Phage display selection of recombinant antibodies derived from a chicken immune library against cryopreserved Eimeria tenella sporozoites

An antibody library against Eimeria tenella sporozoites was constructed by phage display. Total RNA was isolated from the spleen, bone marrow, and ceca of immune chickens, and was used to reverse-transcribe cDNA. Heavy and light antibody variable genes were amplified from cDNA by the Polymerase Chain Reaction (PCR), using primer pairs that contain complementary sequences encoding a short linker sequence. The single-chain antibody fragment (scFv) was obtained by a secondary overlap PCR with primers that incorporate SfiI restriction sites, thus allowing for subsequent cloning into the phagemid vector pComb3X. Vector and scFv insert were digested with SfiI, ligated, and transformed into competent XL1-Blue Escherichia coli cells by electroporation, yielding a library with 7.4 x 107 total transformants. The culture was grown under carbenicillin selective pressure, rescued with helper phage, and the antibody-displaying phage was precipitated by PEG/NaCl, and subsequently used for panning. Five panning rounds were performed using cryopreserved E. tenella sporozoites, with a gradual increase of washing stringency to select for specific, highaffinity binders. A 1000-fold increase in phage output was obtained after 3 rounds of panning. There was clear enrichment of the positive clones over the panning rounds, with the 3rd round resulting in a 3,000-fold enrichment over the first one, as the binding clones became the dominant population in the library. Selected antibodies from the last round of panning were sequenced and characterized by immunoblotting.
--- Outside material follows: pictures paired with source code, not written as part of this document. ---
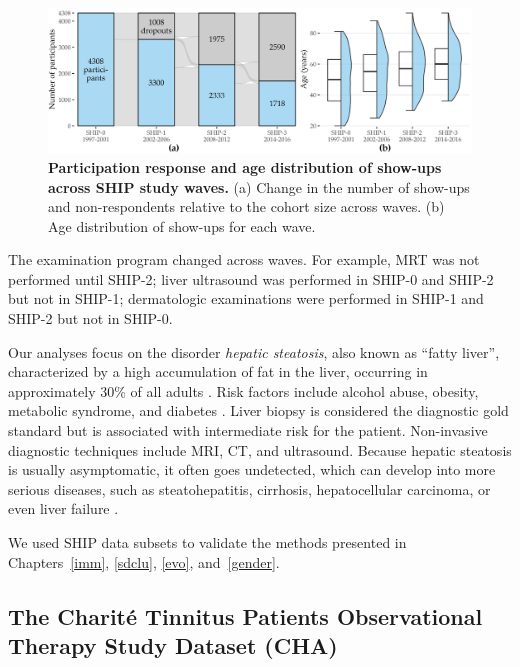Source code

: \documentclass[
  oneside]{book}
\begin{document}
\begin{figure}[htb]

{\centering \includegraphics[width=1\linewidth]{figures/02-ship-sankey} 

}

\caption{\textbf{Participation response and age distribution of show-ups across SHIP study waves.} (a) Change in the number of show-ups and non-respondents relative to the cohort size across waves. (b) Age distribution of show-ups for each wave.}\label{fig:02-ship-sankey}
\end{figure}

The examination program changed across waves.
For example, MRT was not performed until SHIP-2; liver ultrasound was performed in SHIP-0 and SHIP-2 but not in SHIP-1; dermatologic examinations were performed in SHIP-1 and SHIP-2 but not in SHIP-0.

Our analyses focus on the disorder \emph{hepatic steatosis}, also known as ``fatty liver'', characterized by a high accumulation of fat in the liver, occurring in approximately 30\% of all adults \autocite{Voelzke:SHIP11,volzke2005hepatic}.
Risk factors include alcohol abuse, obesity, metabolic syndrome, and diabetes \autocite{volzke2012multicausality}.
Liver biopsy is considered the diagnostic gold standard \autocite{antunes2019fatty} but is associated with intermediate risk for the patient.
Non-invasive diagnostic techniques include MRI, CT, and ultrasound.
Because hepatic steatosis is usually asymptomatic, it often goes undetected, which can develop into more serious diseases, such as steatohepatitis, cirrhosis, hepatocellular carcinoma, or even liver failure \autocite{antunes2019fatty}.

We used SHIP data subsets to validate the methods presented in Chapters~\ref{imm}, \ref{sdclu}, \ref{evo}, and~\ref{gender}.

\hypertarget{background-data-cha}{%
\subsection{The Charité Tinnitus Patients Observational Therapy Study Dataset (CHA)}\label{background-data-cha}}
\end{document}
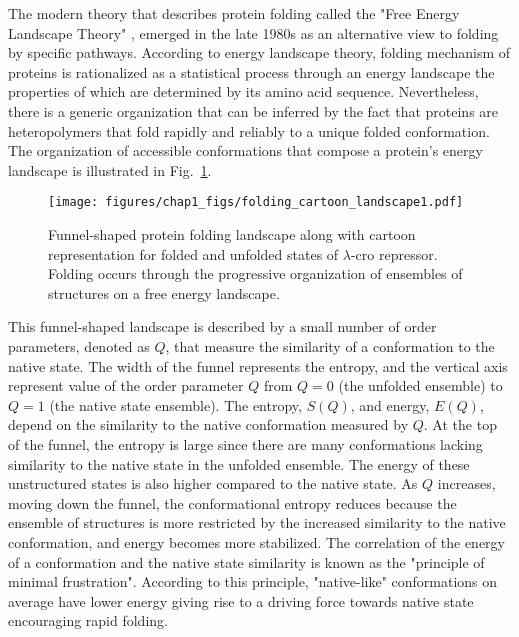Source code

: \documentclass[../talant.diss.submit.tex]{subfiles}
\begin{document}
The modern theory that describes protein folding called the "Free Energy
Landscape Theory"
\cite{bryngelson:95,bryngelson:89,leopold:92p,brooks:01t,chan:98p,onuchic:97},
emerged in the late 1980s as an alternative view to folding by specific
pathways.  According to energy landscape theory, folding mechanism of proteins
is rationalized as a statistical process through an energy landscape
the properties of which are determined by its amino acid sequence. Nevertheless,
there is a generic organization that can be inferred by the fact that proteins
are heteropolymers that fold rapidly and reliably to a unique folded conformation.
The organization of accessible conformations that compose a protein's energy
landscape is 
illustrated in Fig.~\ref{fig:folding_cartoon_land}. 
%
%
\begin{figure}[htp!]
  \begin{centering}
    \texttt{[image: figures/chap1\_figs/folding\_cartoon\_landscape1.pdf]}
    \caption{Funnel-shaped protein folding landscape along with cartoon representation
      for folded and unfolded states of $\lambda$-cro repressor. Folding occurs through the
      progressive organization of ensembles of structures on a free energy landscape.}
    \label{fig:folding_cartoon_land}
  \end{centering}
\end{figure}
%
This funnel-shaped
landscape is described by a small number of order parameters, denoted as $Q$,
that measure the similarity of a conformation to the native state. The width of the funnel
represents the entropy, and the vertical axis represent value of the order parameter $Q$
from $Q=0$ (the unfolded ensemble) to $Q=1$ (the native state ensemble). The entropy, $S(Q)$, and
energy, $E(Q)$,  depend on the similarity to the native conformation measured by $Q$.
At the top of the funnel, the entropy is large since there are many
conformations lacking similarity to the native state in the unfolded ensemble.
The energy of these unstructured states is also higher compared to the native state.
As $Q$ increases, moving down the funnel,
the conformational entropy reduces
because the ensemble of structures is more restricted by the increased similarity to the native
conformation, and energy becomes more stabilized. The correlation of the energy
of a conformation and the native state similarity is known as the
"principle of minimal frustration".\cite{bryngelson:87,bryngelson:89}
According to this principle, "native-like" conformations on average have lower
energy giving rise to a driving force towards native state encouraging rapid
folding.
\end{document}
Soluble antibody fragments were produced in a non-suppressor E. coli strain, and recognized a 66-KDa sporozoite antigen on a Western blot. Primary cultures of chicken enterocytes were prepared in the hope of serving for invasion assays with E. tenella sporozoites. The isolation procedure, however, proved to be cumbersome and time-consuming. Future investigations will focus on purification and further characterization of antibodies selected from the constructed library. Such antibodies can be tested, alone or in combination, for their ability to block in vitro the invasion mechanism of E. tenella.